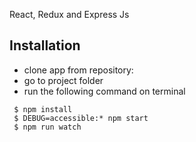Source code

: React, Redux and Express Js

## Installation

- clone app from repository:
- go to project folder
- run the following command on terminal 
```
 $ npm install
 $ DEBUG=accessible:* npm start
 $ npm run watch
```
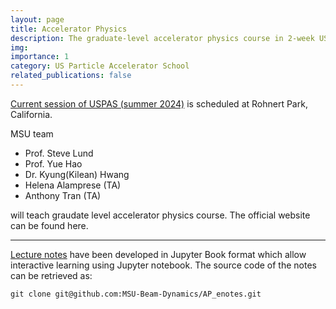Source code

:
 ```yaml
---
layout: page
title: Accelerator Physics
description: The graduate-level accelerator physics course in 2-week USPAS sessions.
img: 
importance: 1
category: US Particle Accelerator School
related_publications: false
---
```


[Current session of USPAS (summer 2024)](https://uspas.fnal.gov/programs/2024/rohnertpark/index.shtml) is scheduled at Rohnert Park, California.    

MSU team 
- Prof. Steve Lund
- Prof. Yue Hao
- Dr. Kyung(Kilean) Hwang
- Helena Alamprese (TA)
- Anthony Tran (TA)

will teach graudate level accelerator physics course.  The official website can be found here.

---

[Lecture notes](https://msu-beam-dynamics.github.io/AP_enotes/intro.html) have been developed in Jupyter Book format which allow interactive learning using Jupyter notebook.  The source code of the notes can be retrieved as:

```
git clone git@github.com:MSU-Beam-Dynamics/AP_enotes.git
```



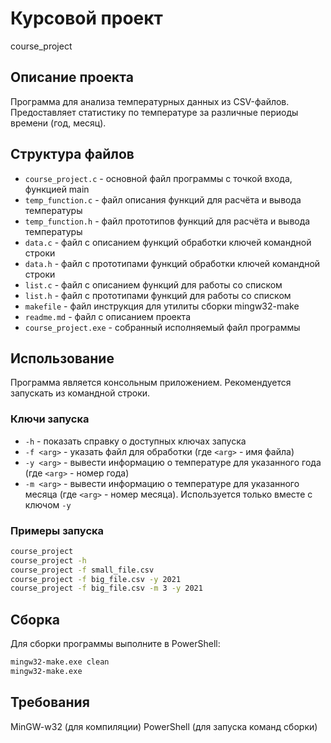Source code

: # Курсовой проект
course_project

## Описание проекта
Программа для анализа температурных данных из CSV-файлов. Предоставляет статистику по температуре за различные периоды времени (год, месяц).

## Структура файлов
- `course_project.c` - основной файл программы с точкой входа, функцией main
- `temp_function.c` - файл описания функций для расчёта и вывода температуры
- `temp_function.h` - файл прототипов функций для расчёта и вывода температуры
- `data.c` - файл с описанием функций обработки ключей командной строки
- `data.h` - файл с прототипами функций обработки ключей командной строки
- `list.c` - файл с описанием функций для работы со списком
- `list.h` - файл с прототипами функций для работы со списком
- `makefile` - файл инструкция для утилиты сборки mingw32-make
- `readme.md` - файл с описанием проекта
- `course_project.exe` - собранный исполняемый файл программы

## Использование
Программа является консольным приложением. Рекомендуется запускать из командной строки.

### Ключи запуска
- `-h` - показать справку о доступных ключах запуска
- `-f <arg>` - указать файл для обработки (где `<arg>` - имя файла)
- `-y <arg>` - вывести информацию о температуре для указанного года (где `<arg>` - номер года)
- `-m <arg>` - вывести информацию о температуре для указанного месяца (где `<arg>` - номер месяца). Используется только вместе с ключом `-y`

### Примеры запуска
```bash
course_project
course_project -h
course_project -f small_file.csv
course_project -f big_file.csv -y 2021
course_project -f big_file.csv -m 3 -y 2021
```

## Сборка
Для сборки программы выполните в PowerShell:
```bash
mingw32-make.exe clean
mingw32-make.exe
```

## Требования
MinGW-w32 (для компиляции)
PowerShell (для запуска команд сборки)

▸ **What is required**:
Read through the listing and copy each line in which the word "командной" occurs.

▸ **Task result**:
- `data.c` - файл с описанием функций обработки ключей командной строки
- `data.h` - файл с прототипами функций обработки ключей командной строки
Программа является консольным приложением. Рекомендуется запускать из командной строки.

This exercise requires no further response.